Wednesday 12 December 2012

Ursula Digitally Straightened, or Stomped-on?


On looking again at the photos of the object discussed in the adjacent post, which I had assumed showed the object 'unrolled' digitally, it strikes me that they seem instead to show the metal as snapped [green line in the photo on the right]. This is the state in which it appears in the Guardian article promoting the BM exhibition ("Treasures of Heaven", British Museum, London, 23 June – 23 October 2011 - more blooming "Treasure" ) into which it was hurriedly inserted weeks after being found by the tekkie ('Badge dug up in field is medieval treasure', 20 June 2011).

 

Hmm. Stuart Noon had the object in the Museum of Lancashire on 1st June 2011 (in fact noted as the "date of discovery" in the PAS database) when he recorded it, and made that awful photo of it scrunched up. But by just three weeks later, a photo had been made of it showing it straightened out and snapped in the process (and a bit missing?) and the object was scheduled to be a star metal detector find in the BM exhibition (a curator of which had said he was "beside himself with excitement on seeing the object - and when was that?). So where and by whom was an attempt made to straighten out this object? 

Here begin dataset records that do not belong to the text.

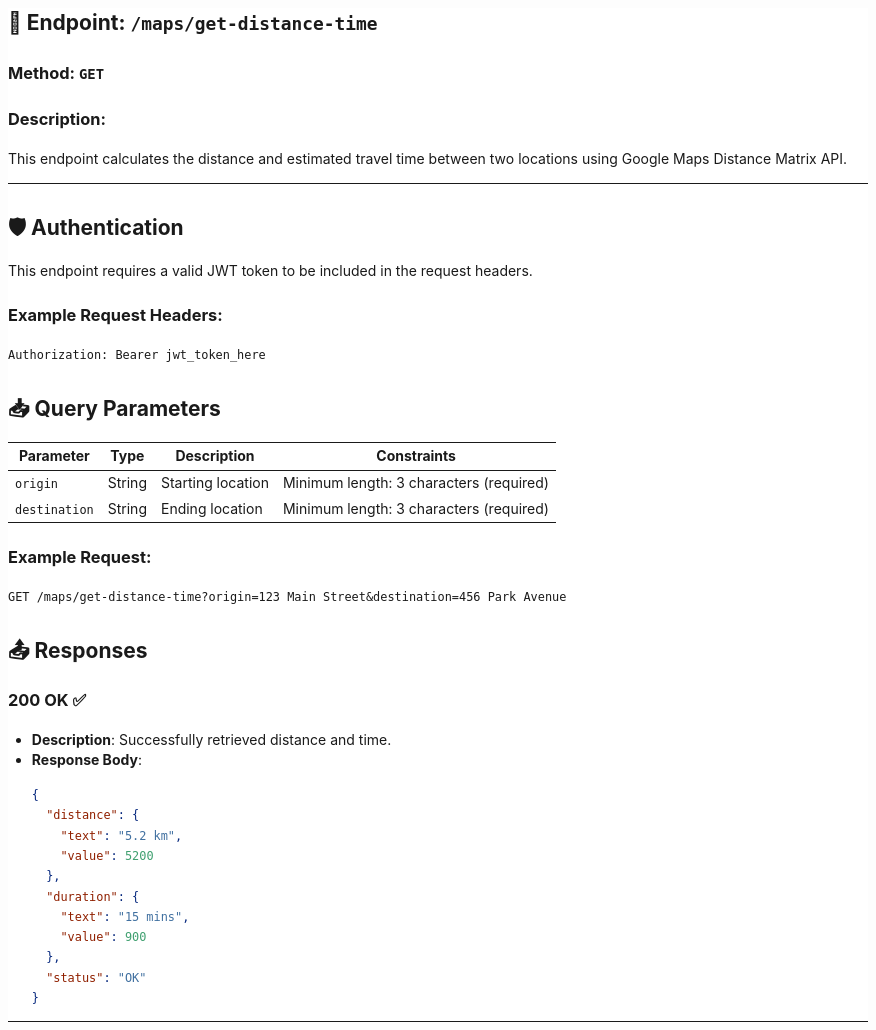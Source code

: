 
## 🌟 **Endpoint**: `/maps/get-distance-time`

### **Method**: `GET`

### **Description**:
This endpoint calculates the distance and estimated travel time between two locations using Google Maps Distance Matrix API.

---

## 🛡️ **Authentication**

This endpoint requires a valid JWT token to be included in the request headers.

### **Example Request Headers**:
```http
Authorization: Bearer jwt_token_here
```

## 📥 **Query Parameters**

| Parameter     | Type   | Description                    | Constraints                          |
|---------------|--------|--------------------------------|--------------------------------------|
| `origin`      | String | Starting location              | Minimum length: 3 characters (required) |
| `destination` | String | Ending location                | Minimum length: 3 characters (required) |

### **Example Request**:
```http
GET /maps/get-distance-time?origin=123 Main Street&destination=456 Park Avenue
```

## 📤 **Responses**

### **200 OK** ✅
- **Description**: Successfully retrieved distance and time.
- **Response Body**:
  ```json
  {
    "distance": {
      "text": "5.2 km",
      "value": 5200
    },
    "duration": {
      "text": "15 mins",
      "value": 900
    },
    "status": "OK"
  }
  ```

---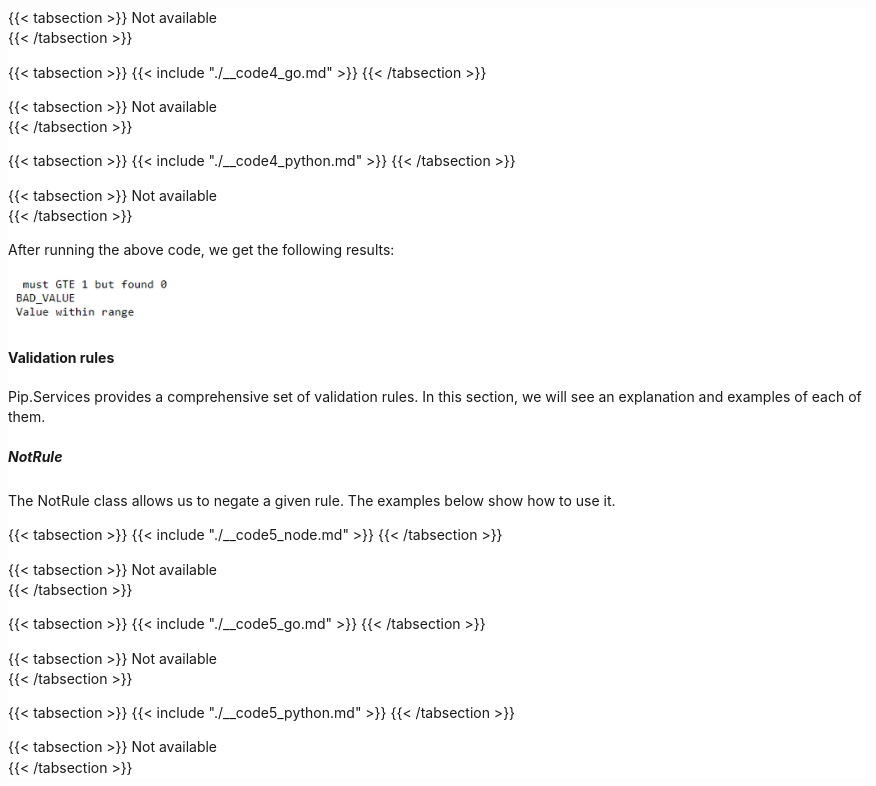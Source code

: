 {{< tabsection >}}
  Not available  
{{< /tabsection >}}

{{< tabsection >}}
   {{< include "./__code4_go.md" >}} 
{{< /tabsection >}}

{{< tabsection >}}
  Not available  
{{< /tabsection >}}

{{< tabsection >}}
  {{< include "./__code4_python.md" >}}
{{< /tabsection >}}

{{< tabsection >}}
  Not available  
{{< /tabsection >}}

After running the above code, we get the following results:

![figure 1](./figure1.png)

#### Validation rules

Pip.Services provides a comprehensive set of validation rules. In this section, we will see an explanation and examples of each of them.

##### NotRule

The NotRule class allows us to negate a given rule. The examples below show how to use it.

{{< tabsection >}}
  {{< include "./__code5_node.md" >}} 
{{< /tabsection >}}

{{< tabsection >}}
  Not available  
{{< /tabsection >}}

{{< tabsection >}}
   {{< include "./__code5_go.md" >}}
{{< /tabsection >}}

{{< tabsection >}}
  Not available  
{{< /tabsection >}}

{{< tabsection >}}
  {{< include "./__code5_python.md" >}}
{{< /tabsection >}}

{{< tabsection >}}
  Not available  
{{< /tabsection >}}
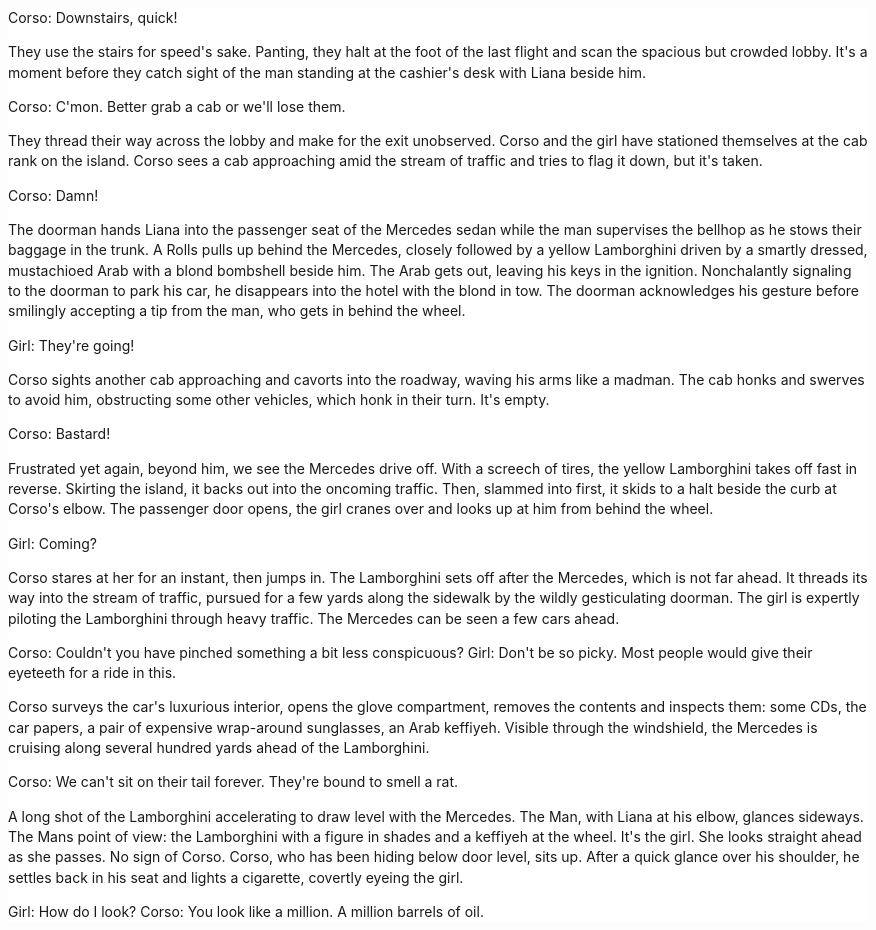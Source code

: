 Corso: Downstairs, quick! 

They use the stairs for speed's sake. Panting, they halt at the foot of the last flight and scan the spacious but crowded lobby. It's a moment before they catch sight of the man standing at the cashier's desk with Liana beside him. 

Corso: C'mon. Better grab a cab or we'll lose them. 

They thread their way across the lobby and make for the exit unobserved. Corso and the girl have stationed themselves at the cab rank on the island. Corso sees a cab approaching amid the stream of traffic and tries to flag it down, but it's taken. 

Corso: Damn! 

The doorman hands Liana into the passenger seat of the Mercedes sedan while the man supervises the bellhop as he stows their baggage in the trunk. A Rolls pulls up behind the Mercedes, closely followed by a yellow Lamborghini driven by a smartly dressed, mustachioed Arab with a blond bombshell beside him. The Arab gets out, leaving his keys in the ignition. Nonchalantly signaling to the doorman to park his car, he disappears into the hotel with the blond in tow. The doorman acknowledges his gesture before smilingly accepting a tip from the man, who gets in behind the wheel. 

Girl: They're going! 

Corso sights another cab approaching and cavorts into the roadway, waving his arms like a madman. The cab honks and swerves to avoid him, obstructing some other vehicles, which honk in their turn. It's empty. 

Corso: Bastard! 

Frustrated yet again, beyond him, we see the Mercedes drive off. With a screech of tires, the yellow Lamborghini takes off fast in reverse. Skirting the island, it backs out into the oncoming traffic. Then, slammed into first, it skids to a halt beside the curb at Corso's elbow. The passenger door opens, the girl cranes over and looks up at him from behind the wheel. 

Girl: Coming? 

Corso stares at her for an instant, then jumps in. The Lamborghini sets off after the Mercedes, which is not far ahead. It threads its way into the stream of traffic, pursued for a few yards along the sidewalk by the wildly gesticulating doorman. The girl is expertly piloting the Lamborghini through heavy traffic. The Mercedes can be seen a few cars ahead. 

Corso: Couldn't you have pinched something a bit less conspicuous? 
Girl: Don't be so picky. Most people would give their eyeteeth for a ride in this. 

Corso surveys the car's luxurious interior, opens the glove compartment, removes the contents and inspects them: some CDs, the car papers, a pair of expensive wrap-around sunglasses, an Arab keffiyeh. Visible through the windshield, the Mercedes is cruising along several hundred yards ahead of the Lamborghini. 

Corso: We can't sit on their tail forever. They're bound to smell a rat. 

A long shot of the Lamborghini accelerating to draw level with the Mercedes. The Man, with Liana at his elbow, glances sideways. The Mans point of view: the Lamborghini with a figure in shades and a keffiyeh at the wheel. It's the girl. She looks straight ahead as she passes. No sign of Corso. Corso, who has been hiding below door level, sits up. After a quick glance over his shoulder, he settles back in his seat and lights a cigarette, covertly eyeing the girl. 

Girl: How do I look? 
Corso: You look like a million. A million barrels of oil. 
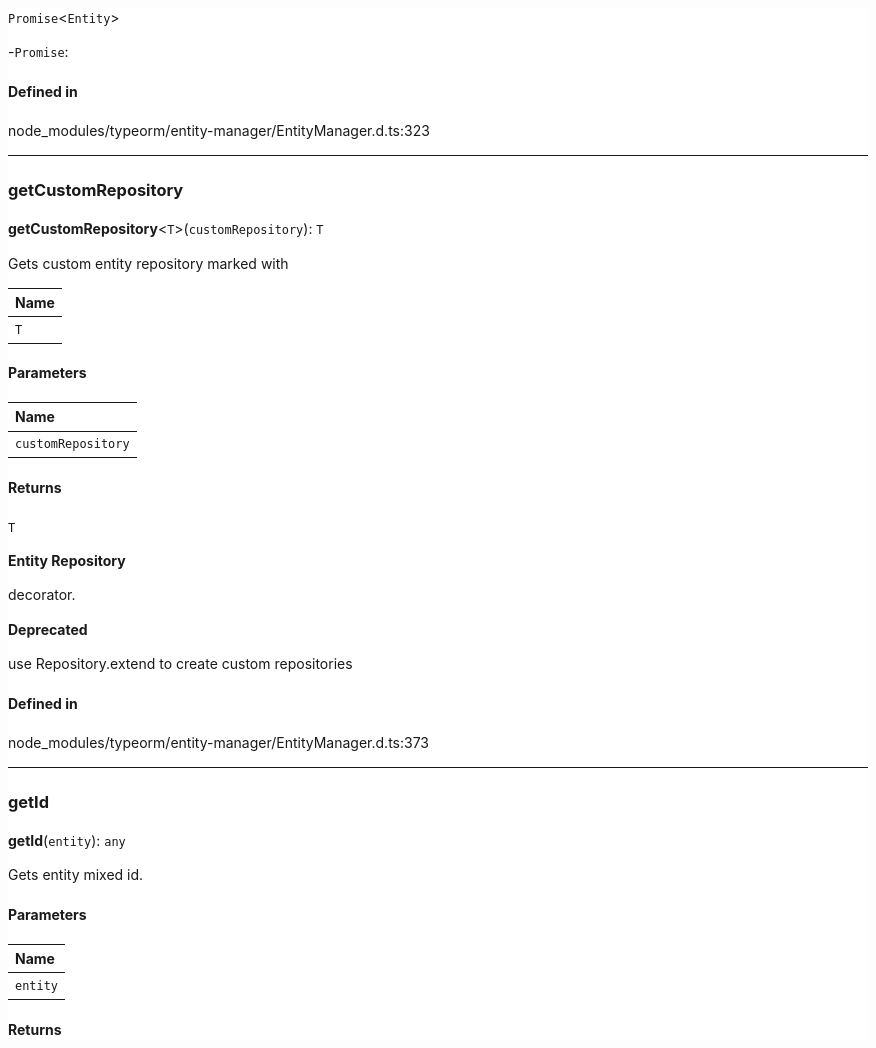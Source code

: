 `Promise`<`Entity`\>

-`Promise`: 

#### Defined in

node_modules/typeorm/entity-manager/EntityManager.d.ts:323

___

### getCustomRepository

**getCustomRepository**<`T`\>(`customRepository`): `T`

Gets custom entity repository marked with

| Name |
| :------ |
| `T` | `object` |

#### Parameters

| Name |
| :------ |
| `customRepository` | [`ObjectType`](../types/ObjectType.md)<`T`\> |

#### Returns

`T`

**Entity Repository**

decorator.

**Deprecated**

use Repository.extend to create custom repositories

#### Defined in

node_modules/typeorm/entity-manager/EntityManager.d.ts:373

___

### getId

**getId**(`entity`): `any`

Gets entity mixed id.

#### Parameters

| Name |
| :------ |
| `entity` | `any` |

#### Returns

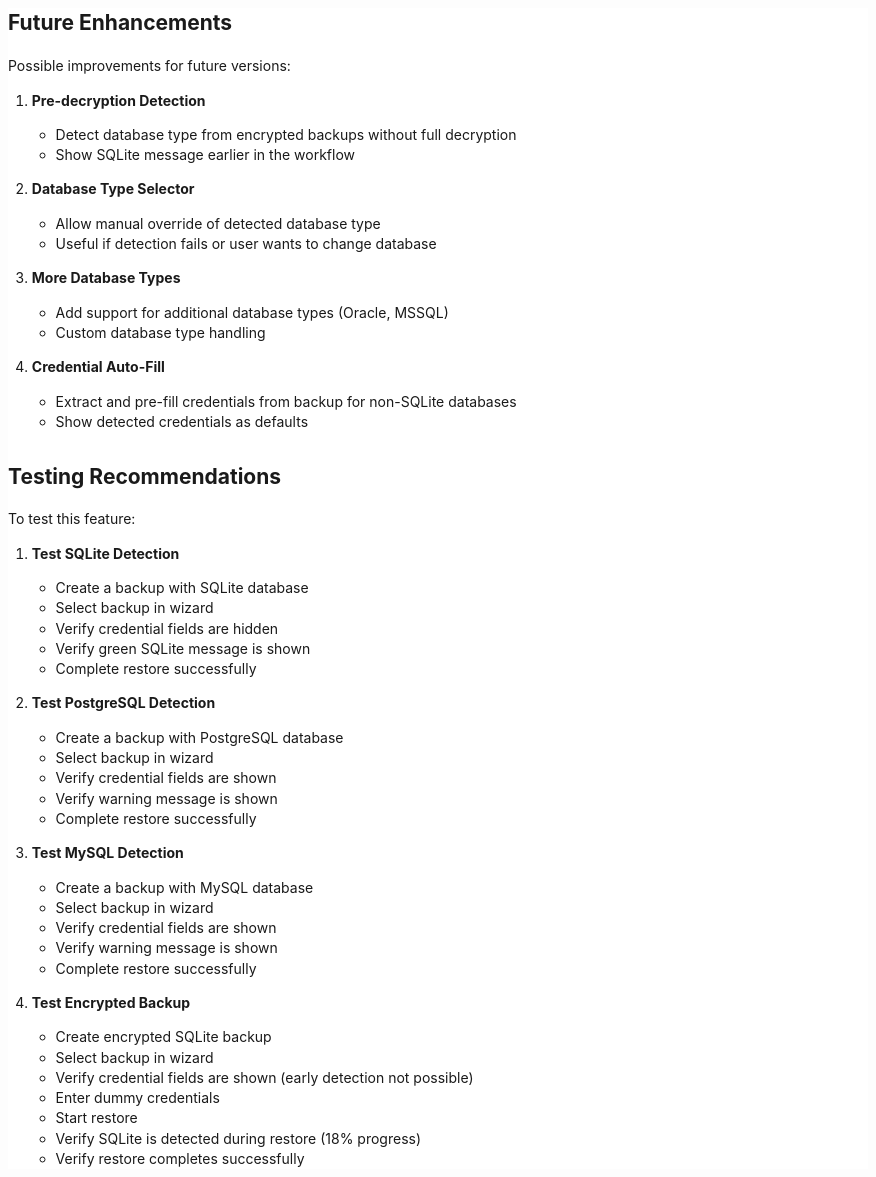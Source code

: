 ## Future Enhancements

Possible improvements for future versions:

1. **Pre-decryption Detection**
   - Detect database type from encrypted backups without full decryption
   - Show SQLite message earlier in the workflow

2. **Database Type Selector**
   - Allow manual override of detected database type
   - Useful if detection fails or user wants to change database

3. **More Database Types**
   - Add support for additional database types (Oracle, MSSQL)
   - Custom database type handling

4. **Credential Auto-Fill**
   - Extract and pre-fill credentials from backup for non-SQLite databases
   - Show detected credentials as defaults

## Testing Recommendations

To test this feature:

1. **Test SQLite Detection**
   - Create a backup with SQLite database
   - Select backup in wizard
   - Verify credential fields are hidden
   - Verify green SQLite message is shown
   - Complete restore successfully

2. **Test PostgreSQL Detection**
   - Create a backup with PostgreSQL database
   - Select backup in wizard
   - Verify credential fields are shown
   - Verify warning message is shown
   - Complete restore successfully

3. **Test MySQL Detection**
   - Create a backup with MySQL database
   - Select backup in wizard
   - Verify credential fields are shown
   - Verify warning message is shown
   - Complete restore successfully

4. **Test Encrypted Backup**
   - Create encrypted SQLite backup
   - Select backup in wizard
   - Verify credential fields are shown (early detection not possible)
   - Enter dummy credentials
   - Start restore
   - Verify SQLite is detected during restore (18% progress)
   - Verify restore completes successfully

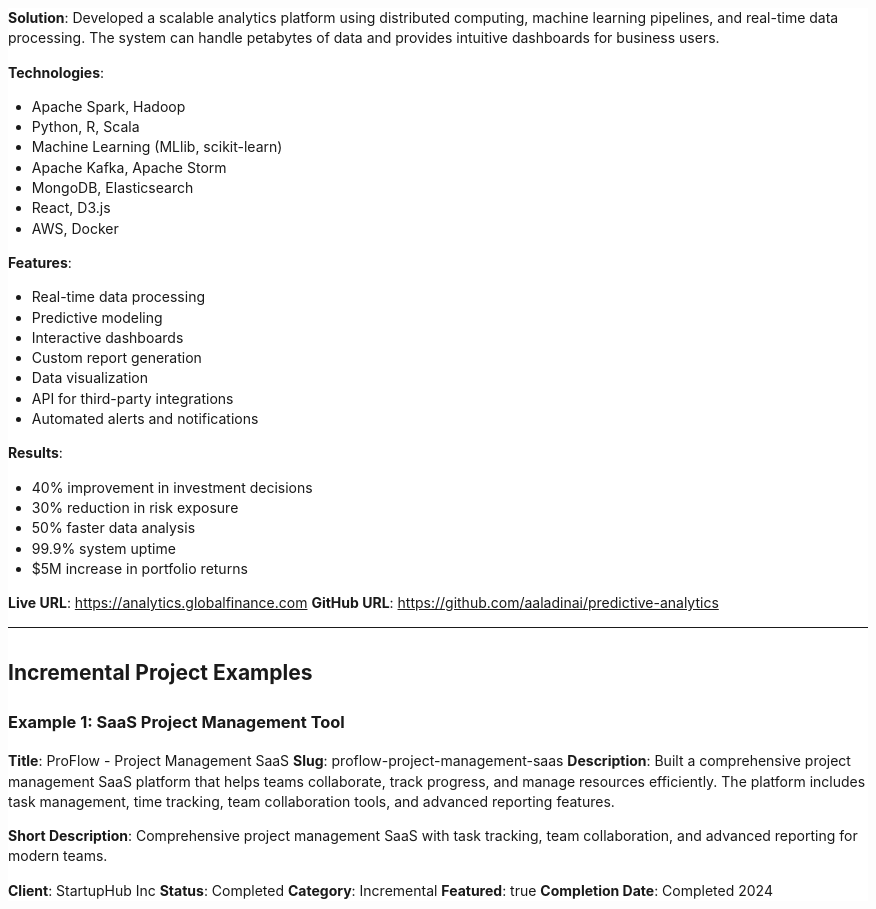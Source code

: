 **Solution**: 
Developed a scalable analytics platform using distributed computing, machine learning pipelines, and real-time data processing. The system can handle petabytes of data and provides intuitive dashboards for business users.

**Technologies**:
- Apache Spark, Hadoop
- Python, R, Scala
- Machine Learning (MLlib, scikit-learn)
- Apache Kafka, Apache Storm
- MongoDB, Elasticsearch
- React, D3.js
- AWS, Docker

**Features**:
- Real-time data processing
- Predictive modeling
- Interactive dashboards
- Custom report generation
- Data visualization
- API for third-party integrations
- Automated alerts and notifications

**Results**:
- 40% improvement in investment decisions
- 30% reduction in risk exposure
- 50% faster data analysis
- 99.9% system uptime
- $5M increase in portfolio returns

**Live URL**: https://analytics.globalfinance.com
**GitHub URL**: https://github.com/aaladinai/predictive-analytics

---

## Incremental Project Examples

### Example 1: SaaS Project Management Tool

**Title**: ProFlow - Project Management SaaS
**Slug**: proflow-project-management-saas
**Description**: Built a comprehensive project management SaaS platform that helps teams collaborate, track progress, and manage resources efficiently. The platform includes task management, time tracking, team collaboration tools, and advanced reporting features.

**Short Description**: Comprehensive project management SaaS with task tracking, team collaboration, and advanced reporting for modern teams.

**Client**: StartupHub Inc
**Status**: Completed
**Category**: Incremental
**Featured**: true
**Completion Date**: Completed 2024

It is rather disturbing that in this breathless BBC video the object was clearly still bent when it was filmed in the hands of the PAS' Dr Michael Lewis. Furthermore a close-up of the object shows that no museum conservator in their right mind would consider that it could be flattened out without breaking. Of course less brutal methods exist for producing a displayable object, a flexible mould could be made, gently flattened, and then an electrotype made in it, which can then be silvered and displayed adjacent to the rolled-up artefact. Unless of course you are in a hurry to get it on show to let the punters gawp at it. What is the pount of hoiking treasures out of the archaeological record and then mistreating them? 

Readers might like to look at the metal detectorist examining his finds, mixed and loose in a coin tray with no labelling.